A Nationwide Analysis of Geriatric Odontoid Fracture Incidence, Complications, Mortality, and Cost

Ram Alluri, MD; Gabriel Bouz, MD; Samantha Solaru, BS; Hyunwoo Kang, MD; Jeffrey Wang, MD; Raymond J. Hah, MD


Spine. 2021;46(2):131-137. 

In This Article

Abstract and Introduction


Study Design: Retrospective database analysis.

Objective: To identify nationwide temporal trends in management of geriatric odontoid fractures and to compare comorbidities, inpatient complications, hospital characteristics, and cost between patients receiving operative versus nonoperative management.

Summary of Background Data: The treatment of geriatric odontoid fractures remains controversial with some studies demonstrating decreased mortality and improved functional outcomes associated with operative management and significant morbidity associated with halo devices during nonoperative management.

Methods: Patients between ages 65 to 90 years with odontoid fractures who underwent operative or nonoperative management between the years 2003 and 2017 were identified in the National Inpatient Sample (NIS) database. Year of injury, demographic variables, comorbidities, inpatient complications, mortality, length of stay, inpatient cost, and hospital characteristics were compared between operative and nonoperative treatment groups.

Results: Thirty two thousand four hundred nineteen patients (average age 77 yr, 54% female) were included in the final analysis. Operative treatment occurred in 21,954 (67%) patients and nonoperative treatment occurred in 10,465 (32%). In 2003, operative treatment occurred in 46% of patients and nearly doubled to 86% in 2017, with an average increase of 3.7% per year (P < 0.001). Patients undergoing operative management had a lower prevalence of at least one major medical comorbidity (76% vs. 83%, P < 0.001). Patients undergoing operative treatment demonstrated higher odds of developing most complications, particularly pulmonary, gastrointestinal, and renal (P < 0.01). Inpatient mortality was 3.6% in patients receiving operative treatment and 5.9% in patients receiving nonoperative treatment (P < 0.001). Average cost per episode of care during the study period was $131,855 for operative treatment and $65,374 for nonoperative treatment (P < 0.001).

Conclusion: This study demonstrates a clear national paradigm shift in the management of geriatric odontoid fractures, wherein operative management nearly doubled from 46% in 2003 to 86% in 2017.

Level of Evidence: 3


Odontoid fractures account for 9% to 15% of all cervical spine injuries and comprise the majority of cervical fractures in patients older than 65 years.[1–3] Within North America, the geriatric population represents the fastest growing demographic, and is estimated to double, accounting for 17% of the populace by 2050 based on census data.[4–8] Some studies have demonstrated that the rate of odontoid fractures is increasing disproportionately faster than geriatric population growth.[4] The growth of this population subset is only going to further increase the cost of treatment for odontoid fractures, which, in 2010, was estimated to be $1.5 billion.[5]

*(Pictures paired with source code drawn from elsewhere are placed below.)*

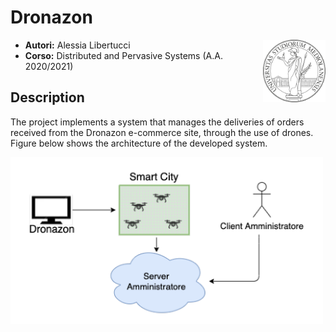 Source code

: # Dronazon

<img src="unimi_logo.jpg" alt="LOGO" width="100" align="right"/>

- **Autori:** Alessia Libertucci
- **Corso:** Distributed and Pervasive Systems (A.A. 2020/2021) 


## Description
The project implements a system that manages the deliveries of orders received from the Dronazon e-commerce site, through the use of drones. Figure below shows the architecture of the developed system.

<img src="dronazon_architecture.png" width="500" align="center"/>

The treatment of type II and III odontoid fractures through the base and/or body remains controversial while the treatment of type I fractures is generally nonoperative.[9] With regards to type II and III fractures, management is challenging, particularly in geriatric patients due to diminished bone mineral density, altered biomechanics and an inherently poor blood supply to the odontoid base. The inability to heal a fracture through the odontoid base can lead to atlantoaxial instability, neurologic compression, and potentially irreversible myelopathic changes. The avoidance of these potentially long-term sequalae make the diagnosis and appropriate management of these injuries of utmost importance; however, there is no evidence-based consensus regarding management of odontoid fractures in this patient population.

Numerous studies have demonstrated high mortality and complication rates, regardless of operative or nonoperative management.[7,10–16] Nonoperative management options include a hard cervical collar or a halo-vest orthosis, and operative management commonly involves either anterior osteosynthesis or posterior C1–C2 arthrodesis. Nonoperative management avoids the risk of surgery but is associated with elevated rates of nonunion,[17,18] and prolonged immobilization may be poorly tolerated in an elderly patient population which can result in respiratory complications, pneumonia, aspiration, dehydration, dysphagia, and failure to thrive.[10,17,19–21] In an attempt to avoid the complications of nonoperative management, some surgeons may recommend operative fixation; however, surgery presents its own unique set of risks, particularly perioperative complications in the geriatric population.

Over the last decade, several studies have been conducted to compare operative versus nonoperative management of geriatric odontoid fractures and some have demonstrated lower mortality rates, improved functional outcomes, and greater cost effectiveness in favor of operative treatment.[15,16,22,23] The primary purpose of this study was to identify nationwide temporal trends in management of geriatric odontoid fractures. We hypothesized that there would be a trend towards increased operative management in more recent years. We secondarily sought to compare comorbidities, inpatient complications, hospital characteristics, and cost between patients receiving operative versus nonoperative management.